Tuesday, 4 October 2016

Life Lessons & Therapy.

In 2014 I turned my life upside down and the year after I had to pay for doing so. The changes were big and hard to deal with, which is why I decided, after years of struggling and denying, that it was time for me to really get my shit together. So last year I went into therapy, which would take 40 weeks in total. I was there every Thursday from 15:15 till 17:30. It was a roller-coaster, in the beginning especially. You know what they say, things have to get worse before they can get better. I had to open everything up in order to be able to deal with them. So I did and for a while it was a big big mess. It caused me to fail one of my classes in January and I was super stressed. I thought I could handle therapy and university, I may have been wrong. Regardless, it's the only class I failed that year. Afterwards I realized what needed to be done. So in February, after 3 months of absolute chaos and confusion, I made another step. I decided to start using anti-depressants.

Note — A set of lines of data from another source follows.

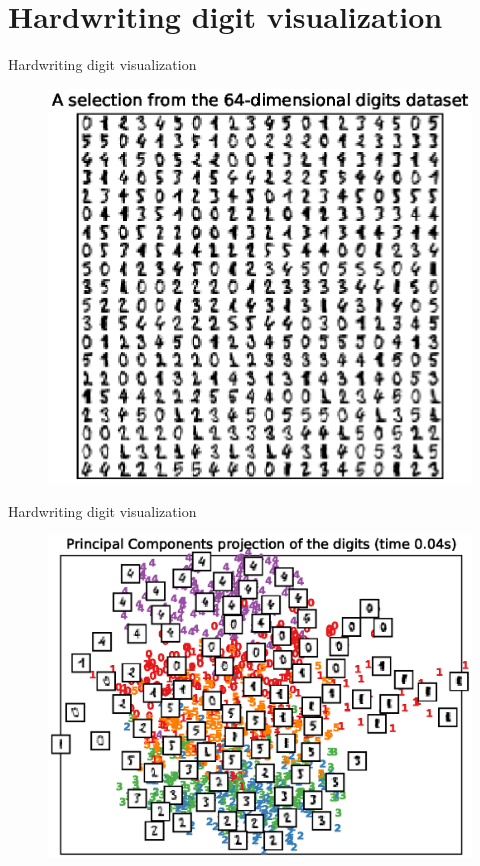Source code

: \documentclass[10pt]{beamer}
\begin{document}
\section{Hardwriting digit visualization}
\begin{frame}{Hardwriting digit visualization}
\begin{figure}
\centering
\includegraphics[scale=0.65]{./image/experiment/example.eps}
\end{figure}
\end{frame}


\begin{frame}{Hardwriting digit visualization}
\begin{figure}
\centering
\includegraphics[scale=0.65]{./image/experiment/pca.eps}
\end{figure}
\end{frame}
\end{document}
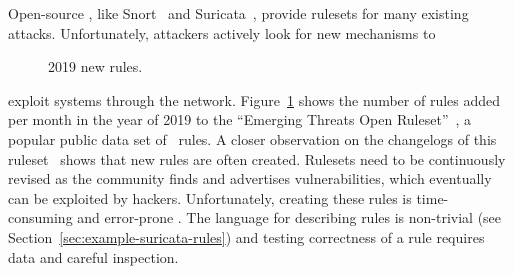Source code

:\documentclass[conference]{IEEEtran}
\begin{document}
Open-source \nids{}, like Snort~\cite{snort} and
Suricata~\cite{suricata}, provide rulesets for many existing
attacks. Unfortunately, attackers actively look for new mechanisms to
\begin{figure}
    \vspace{-2ex}  
    \centering
    \vspace{-5ex}
    \caption{\label{fig:distribution-rules-per-month}2019 new rules.}
\end{figure}
exploit systems through the
network. Figure~\ref{fig:distribution-rules-per-month} shows the
number of rules added per month in the year of 2019 to the ``Emerging
Threats Open Ruleset''~\cite{emerging-threats-open}, a popular public
data set of \suri\ rules. A closer observation on the
changelogs of this ruleset~\cite{emerging-threats-changelogs} shows that new rules are
often created.  Rulesets need to be continuously revised as the
community finds and advertises vulnerabilities, which eventually can be exploited by hackers. 
Unfortunately, creating these rules is
time-consuming and error-prone . The language for describing rules is
non-trivial (see Section~\ref{sec:example-suricata-rules}) and testing
correctness of a rule requires data and careful inspection.

\end{document}

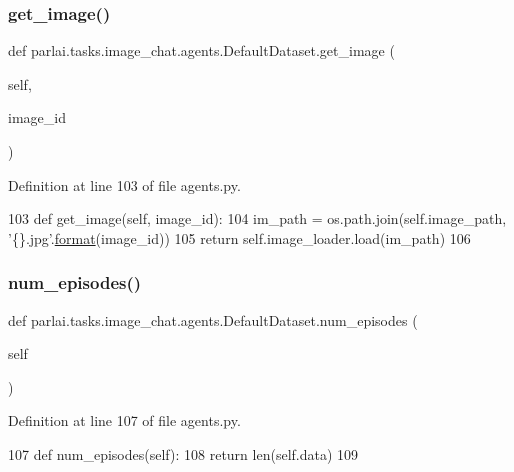 \subsubsection{\texorpdfstring{get\+\_\+image()}{get\_image()}}
{\footnotesize\ttfamily def parlai.\+tasks.\+image\+\_\+chat.\+agents.\+Default\+Dataset.\+get\+\_\+image (\begin{DoxyParamCaption}\item[{}]{self,  }\item[{}]{image\+\_\+id }\end{DoxyParamCaption})}



Definition at line 103 of file agents.\+py.


\begin{DoxyCode}
103     \textcolor{keyword}{def }get\_image(self, image\_id):
104         im\_path = os.path.join(self.image\_path, \textcolor{stringliteral}{'\{\}.jpg'}.\hyperlink{namespaceparlai_1_1chat__service_1_1services_1_1messenger_1_1shared__utils_a32e2e2022b824fbaf80c747160b52a76}{format}(image\_id))
105         \textcolor{keywordflow}{return} self.image\_loader.load(im\_path)
106 
\end{DoxyCode}
\mbox{\label{classparlai_1_1tasks_1_1image__chat_1_1agents_1_1DefaultDataset_afd35ea4ecd0e16f58eceb52317da429e}} 
\subsubsection{\texorpdfstring{num\+\_\+episodes()}{num\_episodes()}}
{\footnotesize\ttfamily def parlai.\+tasks.\+image\+\_\+chat.\+agents.\+Default\+Dataset.\+num\+\_\+episodes (\begin{DoxyParamCaption}\item[{}]{self }\end{DoxyParamCaption})}



Definition at line 107 of file agents.\+py.


\begin{DoxyCode}
107     \textcolor{keyword}{def }num\_episodes(self):
108         \textcolor{keywordflow}{return} len(self.data)
109 
\end{DoxyCode}
\mbox{\label{classparlai_1_1tasks_1_1image__chat_1_1agents_1_1DefaultDataset_a50e9a914fa61e0070403b5806a9c392b}}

It was a big decision, one I refused to think about for years because in my opinion, it was weak to even think about it. Who uses anti-depressants at 23? Not me. I needed to do it on my own. However, in February of 2016 I realized that I could not do it on my own, not while also trying to balance university, living on my own, and social contacts that were fading and breaking due to my issues and feelings. After getting the process started, it took  while before I finally had the pills in my hands. It scared me. These things are quite heavy and they didn't take it lightly either. They weren't just going to hand it to me, there were a lot of rules that came with it. One of which was that I was not allowed to not talk about it. I needed to share it in therapy but I also needed to share it with the people close to me. 

Surprisingly enough, finally talking about it was a big relief. Now, whenever someone asked me how I was doing, I could just tell them without having to explain them everything. Usually when you tell someone 'well, you know, I've been better', they usually look at you with questions in their eyes. Now I could just say: I'm okay. I'm on meds now. Or rather than explaining that alcohol and I really do not mix, I can just tell them that I'm not allowed to drink alcohol while using these meds (which is true). Something that used to be a very sensitive topic for me, became something I could talk about. I could show people that I was not just crying in a corner. I was fighting every single day.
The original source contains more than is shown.